Its just too bad they didn't get along after they broke up. John only lived, what, 9 years after they split? And it seemed he was finally, really, coming back into the limelight until what happened happened.
Their relationship was really only bad from late-'69 to mid-'72. Once the Beatles were officially dissolved in '73 and they were no longer bound together contractually or financially, their relationship rebounded. During '74, Lennon was the former Beatle who spoke most positively of a possible reunion, and he and McCartney recorded a jam session in Los Angeles together. (It's not worth listening to, honestly.) Lennon was invited to (and intended to attend) the Wings sessions in New Orleans for
Venus and Mars, but his reconciliation with Yoko scuttled that. The relationship between Lennon and McCartney cooled slightly after that, but it was never, ever as bad as it was when the band broke up and immediately thereafter. They were watching
Saturday Night Live together at the Dakota the night that Lorne Michaels offered money for a Beatles reunion -- and they were tempted to head to Rockefeller Center and take him up on it.

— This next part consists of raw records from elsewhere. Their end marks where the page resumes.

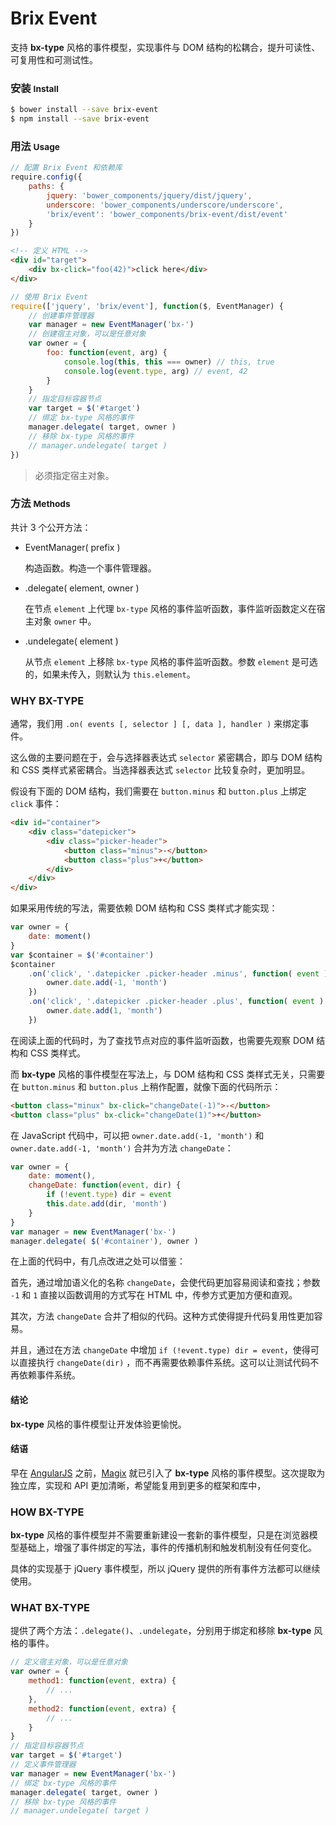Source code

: # Brix Event

支持 **bx-type** 风格的事件模型，实现事件与 DOM 结构的松耦合，提升可读性、可复用性和可测试性。

### 安装 <small>Install</small>

```sh
$ bower install --save brix-event
$ npm install --save brix-event
```

### 用法 <small>Usage</small>

```js
// 配置 Brix Event 和依赖库
require.config({
    paths: {
        jquery: 'bower_components/jquery/dist/jquery',
        underscore: 'bower_components/underscore/underscore',
        'brix/event': 'bower_components/brix-event/dist/event'
    }
})
```

```html
<!-- 定义 HTML -->
<div id="target">
    <div bx-click="foo(42)">click here</div>
</div>
```

```js
// 使用 Brix Event
require(['jquery', 'brix/event'], function($, EventManager) {
    // 创建事件管理器
    var manager = new EventManager('bx-')
    // 创建宿主对象，可以是任意对象
    var owner = {
        foo: function(event, arg) {
            console.log(this, this === owner) // this, true
            console.log(event.type, arg) // event, 42
        }
    }
    // 指定目标容器节点
    var target = $('#target')
    // 绑定 bx-type 风格的事件
    manager.delegate( target, owner )
    // 移除 bx-type 风格的事件
    // manager.undelegate( target )
})
```

> 必须指定宿主对象。

### 方法 <small>Methods</small>

共计 3 个公开方法：

* EventManager( prefix )

    构造函数。构造一个事件管理器。

* .delegate( element, owner )

    在节点 `element` 上代理 `bx-type` 风格的事件监听函数，事件监听函数定义在宿主对象 `owner` 中。

* .undelegate( element )

    从节点 `element` 上移除 `bx-type` 风格的事件监听函数。参数 `element` 是可选的，如果未传入，则默认为 `this.element`。

### WHY BX-TYPE

通常，我们用 `.on( events [, selector ] [, data ], handler )` 来绑定事件。

这么做的主要问题在于，会与选择器表达式 `selector` 紧密耦合，即与 DOM 结构和 CSS 类样式紧密耦合。当选择器表达式 `selector` 比较复杂时，更加明显。

假设有下面的 DOM 结构，我们需要在 `button.minus` 和 `button.plus` 上绑定 `click` 事件：

```html
<div id="container">
    <div class="datepicker">
        <div class="picker-header">
            <button class="minus">-</button>
            <button class="plus">+</button>
        </div>
    </div>
</div>
```

如果采用传统的写法，需要依赖 DOM 结构和 CSS 类样式才能实现：

```js
var owner = {
    date: moment()
}
var $container = $('#container')
$container
    .on('click', '.datepicker .picker-header .minus', function( event ) {
        owner.date.add(-1, 'month')
    })
    .on('click', '.datepicker .picker-header .plus', function( event ) {
        owner.date.add(1, 'month')
    })
```

在阅读上面的代码时，为了查找节点对应的事件监听函数，也需要先观察 DOM 结构和 CSS 类样式。

而 **bx-type** 风格的事件模型在写法上，与 DOM 结构和 CSS 类样式无关，只需要在 `button.minus` 和 `button.plus` 上稍作配置，就像下面的代码所示：

```html
<button class="minux" bx-click="changeDate(-1)">-</button>
<button class="plus" bx-click="changeDate(1)">+</button>
```

在 JavaScript 代码中，可以把 `owner.date.add(-1, 'month')` 和 `owner.date.add(-1, 'month')` 合并为方法 `changeDate`：

```js
var owner = {
    date: moment(),
    changeDate: function(event, dir) {
        if (!event.type) dir = event
        this.date.add(dir, 'month')
    }
}
var manager = new EventManager('bx-')
manager.delegate( $('#container'), owner )
```

在上面的代码中，有几点改进之处可以借鉴：

首先，通过增加语义化的名称 `changeDate`，会使代码更加容易阅读和查找；参数 `-1` 和 `1` 直接以函数调用的方式写在 HTML 中，传参方式更加方便和直观。

其次，方法 `changeDate` 合并了相似的代码。这种方式使得提升代码复用性更加容易。

并且，通过在方法 `changeDate` 中增加 `if (!event.type) dir = event`，使得可以直接执行 `changeDate(dir)` ，而不再需要依赖事件系统。这可以让测试代码不再依赖事件系统。

#### 结论

**bx-type** 风格的事件模型让开发体验更愉悦。

#### 结语

早在 [AngularJS](http://angularjs.org/) 之前，[Magix](http://thx.github.io/magix/articles/about-delegate-event/) 就已引入了 **bx-type** 风格的事件模型。这次提取为独立库，实现和 API 更加清晰，希望能复用到更多的框架和库中，

### HOW BX-TYPE

**bx-type** 风格的事件模型并不需要重新建设一套新的事件模型，只是在浏览器模型基础上，增强了事件绑定的写法，事件的传播机制和触发机制没有任何变化。

具体的实现基于 jQuery 事件模型，所以 jQuery 提供的所有事件方法都可以继续使用。

### WHAT BX-TYPE

提供了两个方法：`.delegate()`、`.undelegate`，分别用于绑定和移除 **bx-type** 风格的事件。

```js
// 定义宿主对象，可以是任意对象
var owner = {
    method1: function(event, extra) {
        // ...
    },
    method2: function(event, extra) {
        // ...
    }
}
// 指定目标容器节点
var target = $('#target')
// 定义事件管理器
var manager = new EventManager('bx-')
// 绑定 bx-type 风格的事件
manager.delegate( target, owner )
// 移除 bx-type 风格的事件
// manager.undelegate( target )
```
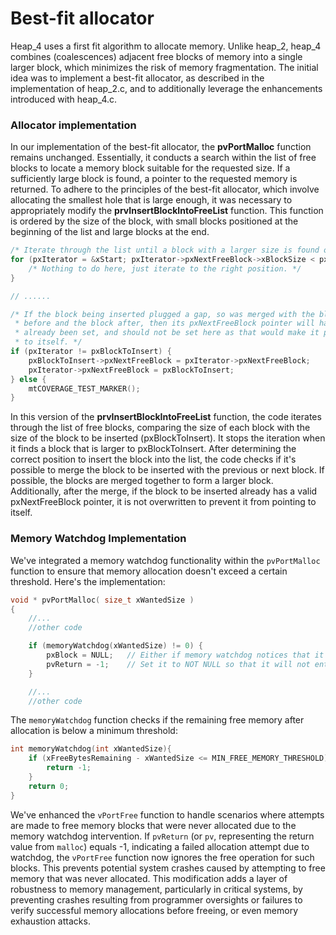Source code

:# Best-fit allocator
Heap_4 uses a first fit algorithm to allocate memory. Unlike heap_2, heap_4 combines 
(coalescences) adjacent free blocks of memory into a single larger block, which minimizes the 
risk of memory fragmentation. 
The initial idea was to implement a best-fit allocator, as described in the implementation of heap_2.c, and to additionally leverage the enhancements introduced with heap_4.c.

### Allocator implementation

In our implementation of the best-fit allocator, the **pvPortMalloc** function remains unchanged. Essentially, it conducts a search within the list of free blocks to locate a memory block suitable for the requested size. If a sufficiently large block is found, a pointer to the requested memory is returned. To adhere to the principles of the best-fit allocator, which involve allocating the smallest hole that is large enough, it was necessary to appropriately modify the **prvInsertBlockIntoFreeList** function. This function is ordered by the size of the block, with small blocks positioned at the beginning of the list and large blocks at the end.

```c
/* Iterate through the list until a block with a larger size is found or the end is reached */
for (pxIterator = &xStart; pxIterator->pxNextFreeBlock->xBlockSize < pxBlockToInsert->xBlockSize && pxIterator->pxNextFreeBlock != pxEnd; pxIterator = pxIterator->pxNextFreeBlock) {
    /* Nothing to do here, just iterate to the right position. */
}

// ......

/* If the block being inserted plugged a gap, so was merged with the block
 * before and the block after, then its pxNextFreeBlock pointer will have
 * already been set, and should not be set here as that would make it point
 * to itself. */
if (pxIterator != pxBlockToInsert) {
    pxBlockToInsert->pxNextFreeBlock = pxIterator->pxNextFreeBlock;
    pxIterator->pxNextFreeBlock = pxBlockToInsert;
} else {
    mtCOVERAGE_TEST_MARKER();
}
 ```


In this version of the **prvInsertBlockIntoFreeList** function, the code iterates through the list of free blocks, comparing the size of each block with the size of the block to be inserted (pxBlockToInsert). It stops the iteration when it finds a block that is larger to pxBlockToInsert. After determining the correct position to insert the block into the list, the code checks if it's possible to merge the block to be inserted with the previous or next block. If possible, the blocks are merged together to form a larger block. Additionally, after the merge, if the block to be inserted already has a valid pxNextFreeBlock pointer, it is not overwritten to prevent it from pointing to itself.


### Memory Watchdog Implementation
We've integrated a memory watchdog functionality within the `pvPortMalloc` function to ensure that memory allocation doesn't exceed a certain threshold. Here's the implementation:

```c
void * pvPortMalloc( size_t xWantedSize )
{
    //...
    //other code

    if (memoryWatchdog(xWantedSize) != 0) {
        pxBlock = NULL;   // Either if memory watchdog notices that it will exceed the threshold or if the largest block can't contain it: I can't allocate so I set to NULL to not enter the if but instead enter in else
        pvReturn = -1;    // Set it to NOT NULL so that it will not enter in malloc failed hook so does not crash the whole system
    }

    //...
    //other code
```

The `memoryWatchdog` function checks if the remaining free memory after allocation is below a minimum threshold:

```c
int memoryWatchdog(int xWantedSize){
    if (xFreeBytesRemaining - xWantedSize <= MIN_FREE_MEMORY_THRESHOLD) {
        return -1;
    }
    return 0;
}
```

We've enhanced the `vPortFree` function to handle scenarios where attempts are made to free memory blocks that were never allocated due to the memory watchdog intervention.
If `pvReturn` (or `pv`, representing the return value from `malloc`) equals -1, indicating a failed allocation attempt due to watchdog, the `vPortFree` function now ignores the free operation for such blocks. This prevents potential system crashes caused by attempting to free memory that was never allocated.
This modification adds a layer of robustness to memory management, particularly in critical systems, by preventing crashes resulting from programmer oversights or failures to verify successful memory allocations before freeing, or even memory exhaustion attacks.
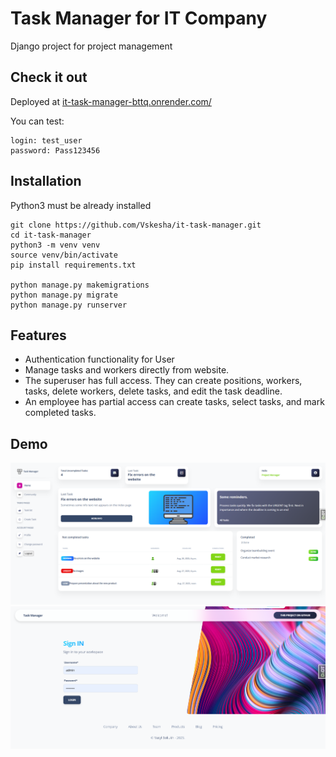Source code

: # Task Manager for IT Company

Django project for project management

## Check it out 
Deployed at [it-task-manager-bttq.onrender.com/](https://it-task-manager-bttq.onrender.com/)


You can test:
```
login: test_user
password: Pass123456
```

## Installation

Python3 must be already installed

```shell
git clone https://github.com/Vskesha/it-task-manager.git
cd it-task-manager
python3 -m venv venv
source venv/bin/activate
pip install requirements.txt

python manage.py makemigrations
python manage.py migrate
python manage.py runserver

```

## Features

* Authentication functionality for User
* Manage tasks and workers directly from website.
* The superuser has full access. They can create positions, workers, tasks, delete workers, delete tasks, and edit the task deadline.
* An employee has partial access can create tasks, select tasks, and mark completed tasks.

## Demo
![Dashboard Interface](demo_dashboard.png)
![Login page](demo_login.png)
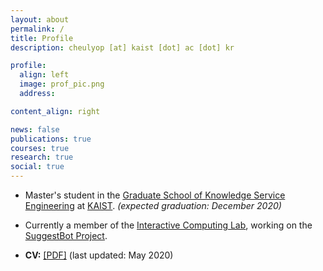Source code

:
 ```yaml
---
layout: about
permalink: /
title: Profile
description: cheulyop [at] kaist [dot] ac [dot] kr

profile:
  align: left
  image: prof_pic.png
  address:

content_align: right

news: false
publications: true
courses: true
research: true
social: true
---
```


* Master's student in the [Graduate School of Knowledge Service Engineering](https://kse.kaist.ac.kr/) at [KAIST](https://www.kaist.ac.kr/en/). *(expected graduation: December 2020)*

* Currently a member of the [Interactive Computing Lab](http://ic.kaist.ac.kr/wiki/wiki.cgi?Main), working on the [SuggestBot Project](https://suggestbot.github.io/).

* **CV:**
<a class="page-link" href="{{ '/assets/pdf/cheulyoung_park-short_cv.pdf' | prepend: site.baseurl | prepend: site.url }}">[PDF]</a> (last updated: May 2020)
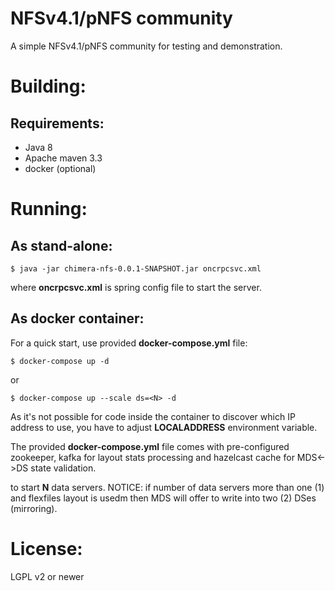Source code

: NFSv4.1/pNFS community
==============

A simple NFSv4.1/pNFS community for testing and demonstration.


Building:
=========

Requirements:
-------------

  - Java 8
  - Apache maven 3.3
  - docker (optional)


Running:
========

As stand-alone:
---------------

```
$ java -jar chimera-nfs-0.0.1-SNAPSHOT.jar oncrpcsvc.xml
```

where **oncrpcsvc.xml** is spring config file to start the server.


As docker container:
--------------------

For a quick start, use provided **docker-compose.yml** file:

```
$ docker-compose up -d
```

or

```
$ docker-compose up --scale ds=<N> -d
```

As it's not possible for code inside the container to discover which IP address to use,
you have to adjust **LOCALADDRESS** environment variable.

The provided **docker-compose.yml** file comes with pre-configured zookeeper, kafka for
layout stats processing and hazelcast cache for MDS<->DS state validation.

to start **N** data servers. NOTICE: if number of data servers more than one (1)
and flexfiles layout is usedm then MDS will offer to write into two (2) DSes (mirroring).

License:
========
LGPL v2 or newer
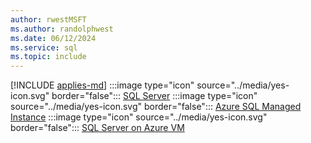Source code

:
 ```yaml
---
author: rwestMSFT
ms.author: randolphwest
ms.date: 06/12/2024
ms.service: sql
ms.topic: include
---
```

[!INCLUDE [applies-md](../applies-md.md)] :::image type="icon" source="../media/yes-icon.svg" border="false"::: [SQL Server](../../sql-server/sql-docs-navigation-guide.md#applies-to) :::image type="icon" source="../media/yes-icon.svg" border="false"::: [Azure SQL Managed Instance](../../sql-server/sql-docs-navigation-guide.md#applies-to) :::image type="icon" source="../media/yes-icon.svg" border="false"::: [SQL Server on Azure VM](../../sql-server/sql-docs-navigation-guide.md#applies-to)
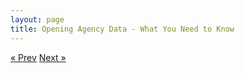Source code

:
 ```yaml
---
layout: page
title: Opening Agency Data - What You Need to Know
---
```


<!-- Pagination -->
<div class="pagination">
  <a class="pagination-item older" href="/04-Lessons-Learned">&laquo; Prev</a>
  <a class="pagination-item newer" href="/06-Governance">Next &raquo;</a>
</div>
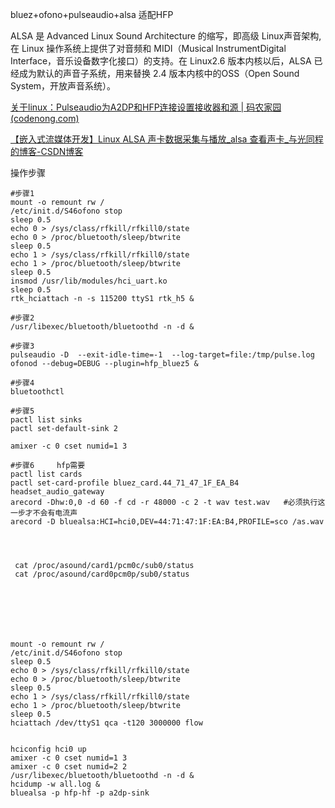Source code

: bluez+ofono+pulseaudio+alsa 适配HFP



ALSA 是 Advanced Linux Sound Architecture 的缩写，即高级 Linux声音架构,在 Linux 操作系统上提供了对音频和 MIDI（Musical InstrumentDigital Interface，音乐设备数字化接口）的支持。在 Linux2.6 版本内核以后，ALSA 已经成为默认的声音子系统，用来替换 2.4 版本内核中的OSS（Open Sound System，开放声音系统）。



[关于linux：Pulseaudio为A2DP和HFP连接设置接收器和源 | 码农家园 (codenong.com)](https://www.codenong.com/52311637/)

[【嵌入式流媒体开发】Linux ALSA 声卡数据采集与播放_alsa 查看声卡_与光同程的博客-CSDN博客](https://blog.csdn.net/yy197696/article/details/122789698)



操作步骤

```shell
#步骤1
mount -o remount rw /
/etc/init.d/S46ofono stop
sleep 0.5
echo 0 > /sys/class/rfkill/rfkill0/state
echo 0 > /proc/bluetooth/sleep/btwrite
sleep 0.5
echo 1 > /sys/class/rfkill/rfkill0/state
echo 1 > /proc/bluetooth/sleep/btwrite
sleep 0.5
insmod /usr/lib/modules/hci_uart.ko
sleep 0.5
rtk_hciattach -n -s 115200 ttyS1 rtk_h5 &

#步骤2
/usr/libexec/bluetooth/bluetoothd -n -d &

#步骤3
pulseaudio -D  --exit-idle-time=-1  --log-target=file:/tmp/pulse.log
ofonod --debug=DEBUG --plugin=hfp_bluez5 &

#步骤4
bluetoothctl

#步骤5
pactl list sinks
pactl set-default-sink 2

amixer -c 0 cset numid=1 3

#步骤6     hfp需要
pactl list cards
pactl set-card-profile bluez_card.44_71_47_1F_EA_B4 headset_audio_gateway
arecord -Dhw:0,0 -d 60 -f cd -r 48000 -c 2 -t wav test.wav   #必须执行这一步才不会有电流声
arecord -D bluealsa:HCI=hci0,DEV=44:71:47:1F:EA:B4,PROFILE=sco /as.wav




 cat /proc/asound/card1/pcm0c/sub0/status
 cat /proc/asound/card0pcm0p/sub0/status 
 
 
 
 
 
 
 
mount -o remount rw /
/etc/init.d/S46ofono stop
sleep 0.5
echo 0 > /sys/class/rfkill/rfkill0/state
echo 0 > /proc/bluetooth/sleep/btwrite
sleep 0.5
echo 1 > /sys/class/rfkill/rfkill0/state
echo 1 > /proc/bluetooth/sleep/btwrite
sleep 0.5
hciattach /dev/ttyS1 qca -t120 3000000 flow


hciconfig hci0 up
amixer -c 0 cset numid=1 3
amixer -c 0 cset numid=2 2
/usr/libexec/bluetooth/bluetoothd -n -d &
hcidump -w all.log &
bluealsa -p hfp-hf -p a2dp-sink  
```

Lennon's worst relationship after the break-up was, curiously, with George Harrison. Lennon backing out of the Concert for Bangladesh dealt a blow to the relationship to the two men that never really healed, and at the time of Lennon's death things were not at all good between them. (Harrison's autobiography,
I Me Mine, ignored Lennon, and that angered Lennon intensely.) If the Beatles had reformed circa 1976, the line-up would probably not have had George; it would have been John, Paul, Ringo (and/or a session drummer), and sidemen like Jesse Ed Davis. It's not that unlikely; had Lennon gone to New Orleans, it likely would have happened.